====== Records shown ======

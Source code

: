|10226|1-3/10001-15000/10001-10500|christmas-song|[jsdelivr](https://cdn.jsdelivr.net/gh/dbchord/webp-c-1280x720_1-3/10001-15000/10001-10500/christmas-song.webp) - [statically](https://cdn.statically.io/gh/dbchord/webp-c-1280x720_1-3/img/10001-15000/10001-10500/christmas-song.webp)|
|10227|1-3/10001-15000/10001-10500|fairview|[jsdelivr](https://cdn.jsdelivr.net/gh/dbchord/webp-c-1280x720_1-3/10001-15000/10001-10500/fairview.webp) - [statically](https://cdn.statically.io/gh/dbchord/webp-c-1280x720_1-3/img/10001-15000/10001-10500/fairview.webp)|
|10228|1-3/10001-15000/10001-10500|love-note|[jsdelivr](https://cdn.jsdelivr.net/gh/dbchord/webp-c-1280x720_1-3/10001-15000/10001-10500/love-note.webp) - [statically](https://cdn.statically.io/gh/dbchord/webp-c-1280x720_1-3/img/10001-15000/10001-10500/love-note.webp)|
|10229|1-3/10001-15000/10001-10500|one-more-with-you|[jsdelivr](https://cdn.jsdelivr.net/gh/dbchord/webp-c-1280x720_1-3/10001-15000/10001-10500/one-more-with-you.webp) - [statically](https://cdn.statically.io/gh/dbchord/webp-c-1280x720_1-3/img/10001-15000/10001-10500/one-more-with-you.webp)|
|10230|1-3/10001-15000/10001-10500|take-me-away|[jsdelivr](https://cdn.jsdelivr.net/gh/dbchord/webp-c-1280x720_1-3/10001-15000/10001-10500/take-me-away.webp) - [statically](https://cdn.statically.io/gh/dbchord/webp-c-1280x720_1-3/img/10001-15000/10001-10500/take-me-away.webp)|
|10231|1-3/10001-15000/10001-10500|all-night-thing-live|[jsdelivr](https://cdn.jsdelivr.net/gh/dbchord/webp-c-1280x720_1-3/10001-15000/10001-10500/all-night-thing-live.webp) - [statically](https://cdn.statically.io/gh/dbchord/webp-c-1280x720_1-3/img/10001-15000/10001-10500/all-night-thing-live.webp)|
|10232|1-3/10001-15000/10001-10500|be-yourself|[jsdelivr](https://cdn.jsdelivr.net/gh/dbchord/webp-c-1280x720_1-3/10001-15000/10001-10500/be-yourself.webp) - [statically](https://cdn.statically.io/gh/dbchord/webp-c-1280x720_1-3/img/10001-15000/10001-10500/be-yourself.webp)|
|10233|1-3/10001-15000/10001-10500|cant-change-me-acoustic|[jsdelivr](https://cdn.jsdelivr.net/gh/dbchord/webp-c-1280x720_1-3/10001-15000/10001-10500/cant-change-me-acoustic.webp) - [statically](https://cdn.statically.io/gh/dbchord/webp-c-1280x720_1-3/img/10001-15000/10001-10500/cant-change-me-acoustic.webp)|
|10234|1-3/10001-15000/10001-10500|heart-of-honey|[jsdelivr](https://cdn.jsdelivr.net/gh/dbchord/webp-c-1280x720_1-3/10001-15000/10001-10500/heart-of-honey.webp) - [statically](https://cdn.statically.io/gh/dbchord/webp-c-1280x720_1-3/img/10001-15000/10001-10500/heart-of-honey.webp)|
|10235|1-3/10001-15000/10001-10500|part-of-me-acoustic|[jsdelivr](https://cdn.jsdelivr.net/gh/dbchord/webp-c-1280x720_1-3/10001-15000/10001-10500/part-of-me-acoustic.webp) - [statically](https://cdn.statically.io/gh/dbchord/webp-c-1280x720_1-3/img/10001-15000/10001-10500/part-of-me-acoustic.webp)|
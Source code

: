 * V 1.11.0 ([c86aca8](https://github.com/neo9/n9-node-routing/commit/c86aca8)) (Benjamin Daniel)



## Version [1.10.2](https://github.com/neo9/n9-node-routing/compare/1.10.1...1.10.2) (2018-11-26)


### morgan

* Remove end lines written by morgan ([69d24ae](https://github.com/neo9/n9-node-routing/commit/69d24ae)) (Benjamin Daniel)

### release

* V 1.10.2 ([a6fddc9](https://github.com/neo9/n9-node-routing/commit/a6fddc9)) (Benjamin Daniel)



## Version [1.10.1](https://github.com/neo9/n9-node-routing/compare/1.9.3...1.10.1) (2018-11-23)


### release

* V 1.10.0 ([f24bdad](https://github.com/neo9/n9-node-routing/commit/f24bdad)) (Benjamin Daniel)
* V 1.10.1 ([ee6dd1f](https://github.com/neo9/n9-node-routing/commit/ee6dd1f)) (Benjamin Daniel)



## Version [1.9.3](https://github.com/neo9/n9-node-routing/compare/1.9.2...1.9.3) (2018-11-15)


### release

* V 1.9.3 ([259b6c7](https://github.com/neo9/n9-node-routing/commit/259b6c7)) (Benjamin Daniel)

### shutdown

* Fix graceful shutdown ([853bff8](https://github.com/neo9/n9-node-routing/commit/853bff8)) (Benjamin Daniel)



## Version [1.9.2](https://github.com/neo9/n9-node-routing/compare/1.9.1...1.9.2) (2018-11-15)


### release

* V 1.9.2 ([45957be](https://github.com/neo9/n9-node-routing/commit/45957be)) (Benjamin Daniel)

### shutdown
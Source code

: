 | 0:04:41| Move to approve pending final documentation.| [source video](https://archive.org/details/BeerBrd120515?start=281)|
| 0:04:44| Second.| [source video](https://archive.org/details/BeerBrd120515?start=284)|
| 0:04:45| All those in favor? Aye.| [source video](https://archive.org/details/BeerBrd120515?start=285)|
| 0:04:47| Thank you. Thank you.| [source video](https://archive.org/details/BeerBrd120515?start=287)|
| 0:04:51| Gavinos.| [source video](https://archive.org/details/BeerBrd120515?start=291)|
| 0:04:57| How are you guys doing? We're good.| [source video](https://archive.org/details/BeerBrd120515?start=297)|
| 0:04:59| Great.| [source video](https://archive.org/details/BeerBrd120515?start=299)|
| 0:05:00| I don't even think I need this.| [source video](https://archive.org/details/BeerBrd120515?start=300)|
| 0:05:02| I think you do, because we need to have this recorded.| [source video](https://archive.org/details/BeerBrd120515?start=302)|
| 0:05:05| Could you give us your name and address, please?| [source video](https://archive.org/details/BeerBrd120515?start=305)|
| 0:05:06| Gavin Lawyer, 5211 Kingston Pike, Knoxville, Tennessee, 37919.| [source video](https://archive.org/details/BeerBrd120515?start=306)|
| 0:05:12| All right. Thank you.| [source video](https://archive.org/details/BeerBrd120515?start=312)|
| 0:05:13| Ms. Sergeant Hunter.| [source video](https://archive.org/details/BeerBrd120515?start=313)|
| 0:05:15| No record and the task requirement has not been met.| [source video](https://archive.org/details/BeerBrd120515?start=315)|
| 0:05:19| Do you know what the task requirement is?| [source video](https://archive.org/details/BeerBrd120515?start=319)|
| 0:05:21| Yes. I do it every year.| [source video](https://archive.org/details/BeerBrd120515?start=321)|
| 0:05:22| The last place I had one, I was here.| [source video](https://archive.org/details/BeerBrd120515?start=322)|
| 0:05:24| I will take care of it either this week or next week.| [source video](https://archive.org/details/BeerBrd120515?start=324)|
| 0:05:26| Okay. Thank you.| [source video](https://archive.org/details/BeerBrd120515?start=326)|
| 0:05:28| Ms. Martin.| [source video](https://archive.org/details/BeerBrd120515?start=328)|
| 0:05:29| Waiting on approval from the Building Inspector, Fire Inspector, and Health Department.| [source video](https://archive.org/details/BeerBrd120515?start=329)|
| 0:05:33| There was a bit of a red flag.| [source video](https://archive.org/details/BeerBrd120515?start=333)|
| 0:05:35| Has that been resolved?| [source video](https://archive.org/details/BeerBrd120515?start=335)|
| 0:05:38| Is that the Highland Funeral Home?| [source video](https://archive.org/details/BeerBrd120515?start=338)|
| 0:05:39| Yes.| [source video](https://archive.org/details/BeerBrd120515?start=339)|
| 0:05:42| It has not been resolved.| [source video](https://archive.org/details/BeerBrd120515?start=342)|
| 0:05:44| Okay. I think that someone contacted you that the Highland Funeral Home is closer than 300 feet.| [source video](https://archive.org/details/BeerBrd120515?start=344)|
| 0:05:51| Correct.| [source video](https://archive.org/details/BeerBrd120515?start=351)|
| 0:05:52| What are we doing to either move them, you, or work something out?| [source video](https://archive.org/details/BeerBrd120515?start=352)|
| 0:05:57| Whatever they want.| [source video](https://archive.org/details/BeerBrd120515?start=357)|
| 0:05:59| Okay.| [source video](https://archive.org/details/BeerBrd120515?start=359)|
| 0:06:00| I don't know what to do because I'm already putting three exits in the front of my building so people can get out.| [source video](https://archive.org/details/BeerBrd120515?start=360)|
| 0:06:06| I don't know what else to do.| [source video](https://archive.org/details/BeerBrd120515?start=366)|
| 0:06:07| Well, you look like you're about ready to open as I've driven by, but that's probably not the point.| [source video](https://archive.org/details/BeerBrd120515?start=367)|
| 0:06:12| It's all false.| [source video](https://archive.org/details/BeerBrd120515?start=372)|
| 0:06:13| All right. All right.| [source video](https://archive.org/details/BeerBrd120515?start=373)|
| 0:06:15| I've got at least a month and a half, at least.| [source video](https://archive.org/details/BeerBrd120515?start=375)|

======

## Directions for this task:
Give the number of lines that hold the word "because" in these records, with nothing added.

## Response below:
2